I've never used an auto-tuning tool so can't comment on this, but I've not found the code generated by LLMs to be particularly efficient. TBH, I find the claims about the programming tools a little mystifying - and it has made me question the competence of many in the industry.
They're good at churning out copy/paste code, and boiler plate.
I don't think their code is necessarily efficient, but I've had good luck getting them to optimize existing code.
Looking forward to reading the rest in this series.
Just one comment: Shouldn't we be differentiating between the generative model from the post-training processes like RLHF, DPO, RAG, etc?
Aren't these processes akin to "parlor tricks" you mentioned in this post?
I'd put that soup of acronyms into the general stack of what I'd call a language machine. Disambiguating the post-training model from the pre-training model is next to impossible with our current API access, and I'm happy to consider what we can learn by considering the entire assembled artifact.
Here's another framing of your question: will a statistical correlation model "trained" (ie, fit) only on data from valid deductive arguments predict or generate only valid deductive arguments? There is a simple case where this is so: the average of a constant is the constant itself, eg, a Monte Carlo method for computing the mean of the "random variable" X=5 will always produce E[X]=5. Interestingly, (i) the mechanical hardware implementing the correlation model is mathematically rational (when functioning properly), (ii) the statistical prediction is mathematically rational (because it is an algorithm), and yet prompting a language correlation model (aka LLM) to "do math" sometimes returns (what we interpret to be) a wrong/invalid/irrational answer. In fact, the language model's response is mathematically rational---in the sense of the statistical prediction's execution on the hardware. However, the specific "training" data that the model combines to produce its response includes instances of invalid deduction (some cases of wrong answers). If we could filter out wrong answers from the data, would the LLM's math be better (ie, more often deductively valid)? Perhaps something is provable here for linear-in-data predictors, which LLMs are not.

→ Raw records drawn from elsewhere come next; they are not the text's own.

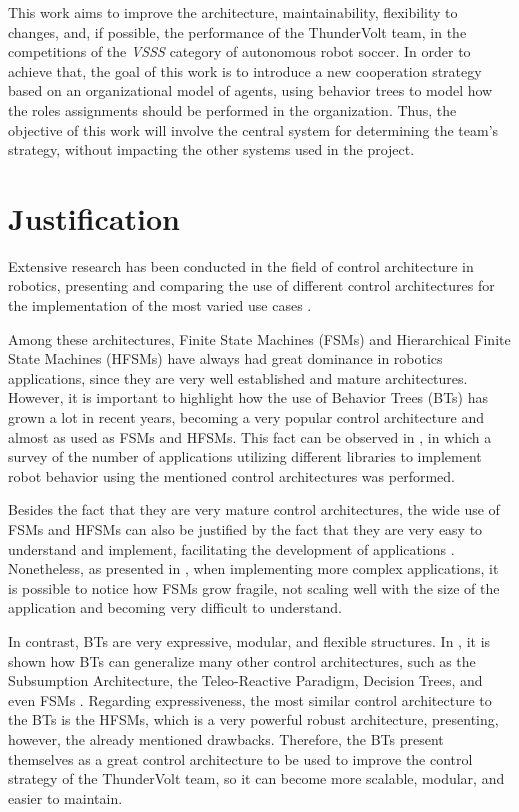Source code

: This work aims to improve the architecture, maintainability, flexibility to changes, and, if possible, the performance of the ThunderVolt team, in the competitions of the \textit{VSSS} category of autonomous robot soccer. In order to achieve that, the goal of this work is to introduce a new cooperation strategy based on an organizational model \cite{Moise} of agents, using behavior trees to model how the roles assignments should be performed in the organization. Thus, the objective of this work will involve the central system for determining the team's strategy, without impacting the other systems used in the project.

\section{Justification}

Extensive research has been conducted in the field of control architecture in robotics, presenting and comparing the use of different control architectures for the implementation of the most varied use cases \cite{BTsInRobotics, SurveyBTs, Expressiveness, iovino2022programming, RobotArchitectureInDynamicEnvironment, PetriNetsRobotics, billington2010plausible, BTsAndFSMApplications}. 

Among these architectures, Finite State Machines (FSMs) and Hierarchical Finite State Machines (HFSMs) have always had great dominance in robotics applications, since they are very well established and mature architectures. However, it is important to highlight how the use of Behavior Trees (BTs) has grown a lot in recent years, becoming a very popular control architecture and almost as used as FSMs and HFSMs. This fact can be observed in \cite{BTsAndFSMApplications}, in which a survey of the number of applications utilizing different libraries to implement robot behavior using the mentioned control architectures was performed.

Besides the fact that they are very mature control architectures, the wide use of FSMs and HFSMs can also be justified by the fact that they are very easy to understand and implement, facilitating the development of applications \cite{BTsInRobotics, Expressiveness, iovino2022programming}. Nonetheless, as presented in \cite{BTsInRobotics, SurveyBTs, iovino2022programming}, when implementing more complex applications, it is possible to notice how FSMs grow fragile, not scaling well with the size of the application and becoming very difficult to understand.

In contrast, BTs are very expressive, modular, and flexible structures. In \cite{BTsInRobotics}, it is shown how BTs can generalize many other control architectures, such as the Subsumption Architecture, the Teleo-Reactive Paradigm, Decision Trees, and even FSMs \cite{BTsInRobotics, Expressiveness,  iovino2022programming}. Regarding expressiveness, the most similar control architecture to the BTs is the HFSMs, which is a very powerful robust architecture, presenting, however, the already mentioned drawbacks. Therefore, the BTs present themselves as a great control architecture to be used to improve the control strategy of the ThunderVolt team, so it can become more scalable, modular, and easier to maintain.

I think this framing offers some light on why language correlation models often code well (or usefully). Presumably, the vast majority of code posted on public repos compiles and executes correctly (given the right environment) and thus represents valid deductive arguments. Coding language is more regular than natural language. Nevertheless, there is sufficient regularity in natural language such that the language correlation model compels many human operators---at least as parlor tricks (cf Shannon and NLP in CH5 of The Irrational Decision). Also, see 'The debate over understanding in AI’s large language models' by Mitchell and Krakauer (https://www.pnas.org/doi/10.1073/pnas.2215907120).
“. . . the very unnatural model of statistically summarizing language and code via maximum likelihood estimation. People don’t do this.”
Are you sure? I’m not saying that in learning to catch a fly ball one’s doing calculus, but it seems to me that we are statistically summarizing (not necessarily properly or correctly) and that we do some type of likelihood estimation. In the worst case, our estimation confirms what we want observed data to be, our most probable way of being right (even when we’re not).
All I was saying there is that humans certainly do not acquire language by maximum likelihood estimation of a probabilistic model with respect to a terascale corpus of tokenized text.
Sure. I agree. I just thought it was interesting how we might acquire language is through some type of trial/error likelihood estimation while dealing with terascale size of information out there. Anyway, you have got some great sentences in this post.